老いと、肥えと、ステージと。
かつて長渕剛さんが語ったという「人の前でパフォーマンスをやる人間にとってデブは敗北」という言葉を、思い出さずにはいられなかった。
さいたまスーパーアリーナで行われた、ガンズ・アンド・ローゼスの来日公演。会場を埋め尽くした数万の人々のなかで、僕と同じ思いを抱いた人は意外と多かったのではないかと思う。
「アクセルよ、スラッシュよ、ずいぶんお腹大きくなったね…」
あの頃と変わらない体型に加えて、加齢によるダンディズムさえ纏ったダフ・マッケイガンの傍らで、アクセル・ローズとスラッシュの変貌ぶりは、往年のファンを少なからず落胆させていたと僕は思う。
全盛時と同じテンションで、同じパフォーマンスを見せろとは言わない。歳をとることは、決してネガティブな側面ばかりあるわけではない。ただステージに立つ人間である以上、数万の観客から数万円ずつ徴収する男気がある以上、パフォーマンスはもちろん、自らの容姿にも充分気を使うべきだと思う。
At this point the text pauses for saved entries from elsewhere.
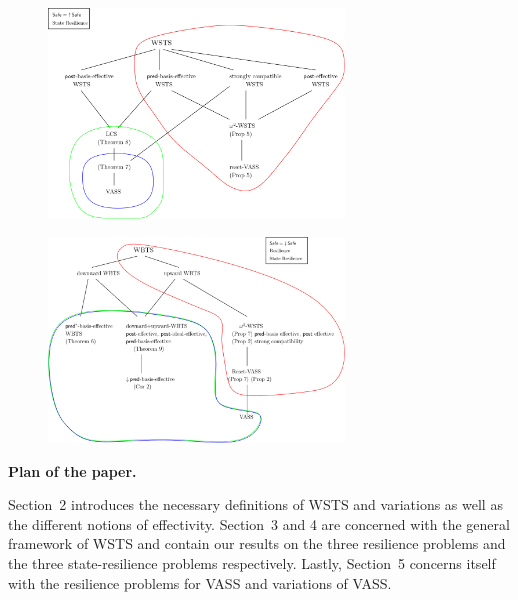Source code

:\documentclass[runningheads]{llncs}
\newcommand{\alain}[1]{\todo[inline,color=red!20]{{\bf AF:} #1}}
\begin{document}
 \begin{center}
	\begin{figure}
\includegraphics[width=0.70\textwidth]{Safe_up_State_R}
	\end{figure}
\end{center}

 \begin{center}
	\begin{figure}
\includegraphics[width=0.70\textwidth]{Safe_down_R}
	\end{figure}
\end{center}
\fi



\noindent
{\bf Plan of the paper.} 

Section~2 introduces the necessary definitions of WSTS and variations as well as the different notions of effectivity. Section~3 and 4 are concerned with the general framework of WSTS and contain our results on the three resilience problems
and the three state-resilience problems respectively. Lastly, Section~5 concerns itself with the resilience problems for VASS and variations of VASS.
\end{document}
長年バンドを愛し続けてきたファンを、自らの不摂生によって落胆させるべきではない。
華奢な体躯ながら、稀有なカリスマ性と圧倒的なパフォーマンスが魅力だったアクセル・ローズが「健全に」時間を重ねていたとしたら、今ごろはすごく魅力的なミュージシャンになっていたと思うのになぁ。あくまでも容姿の話しかしていないけど、ちょっとさみしくなってしまった。
ダフが自ら証明しているように、老いと肥えは、決してイコールで結ばれるものではない。誰でも平等に歳はとるのだから、その歳月に裏打ちされた円熟味のようなものを、せめて纏っていけたらいいなと思う。